[Collected data]

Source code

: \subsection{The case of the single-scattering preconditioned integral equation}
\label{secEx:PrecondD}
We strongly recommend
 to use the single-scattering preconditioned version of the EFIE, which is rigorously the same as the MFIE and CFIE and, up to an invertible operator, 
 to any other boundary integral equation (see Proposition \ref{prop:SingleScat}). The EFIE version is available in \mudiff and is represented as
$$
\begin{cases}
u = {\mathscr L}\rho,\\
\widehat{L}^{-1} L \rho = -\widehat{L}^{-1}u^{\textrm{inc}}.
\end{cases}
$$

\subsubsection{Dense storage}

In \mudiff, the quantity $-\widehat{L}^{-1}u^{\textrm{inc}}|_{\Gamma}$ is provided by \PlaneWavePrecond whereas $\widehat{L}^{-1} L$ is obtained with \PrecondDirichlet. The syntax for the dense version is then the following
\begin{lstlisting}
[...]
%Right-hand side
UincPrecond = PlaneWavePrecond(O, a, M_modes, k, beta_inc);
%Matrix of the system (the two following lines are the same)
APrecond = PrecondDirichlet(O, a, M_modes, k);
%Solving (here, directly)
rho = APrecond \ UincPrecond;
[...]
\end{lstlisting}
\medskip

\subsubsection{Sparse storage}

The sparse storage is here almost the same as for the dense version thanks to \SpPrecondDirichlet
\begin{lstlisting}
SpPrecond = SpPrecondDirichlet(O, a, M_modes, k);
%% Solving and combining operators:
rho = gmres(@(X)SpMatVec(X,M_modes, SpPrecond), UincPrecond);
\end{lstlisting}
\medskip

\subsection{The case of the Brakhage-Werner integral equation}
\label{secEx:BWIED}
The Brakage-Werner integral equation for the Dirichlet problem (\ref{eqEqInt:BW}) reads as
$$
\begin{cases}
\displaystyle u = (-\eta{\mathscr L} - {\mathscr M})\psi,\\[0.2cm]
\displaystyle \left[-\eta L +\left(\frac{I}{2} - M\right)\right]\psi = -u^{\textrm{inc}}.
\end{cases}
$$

PROBLEM DESCRIPTION
From the line that contains "The sparse storage" through the last line of the records above, copy every line exactly and leave out the rest.

COMPLETED EXERCISE
The sparse storage is here almost the same as for the dense version thanks to \SpPrecondDirichlet
\begin{lstlisting}
SpPrecond = SpPrecondDirichlet(O, a, M_modes, k);
%% Solving and combining operators:
rho = gmres(@(X)SpMatVec(X,M_modes, SpPrecond), UincPrecond);
\end{lstlisting}
\medskip

\subsection{The case of the Brakhage-Werner integral equation}
\label{secEx:BWIED}
The Brakage-Werner integral equation for the Dirichlet problem (\ref{eqEqInt:BW}) reads as
$$
\begin{cases}
\displaystyle u = (-\eta{\mathscr L} - {\mathscr M})\psi,\\[0.2cm]
\displaystyle \left[-\eta L +\left(\frac{I}{2} - M\right)\right]\psi = -u^{\textrm{inc}}.
\end{cases}
$$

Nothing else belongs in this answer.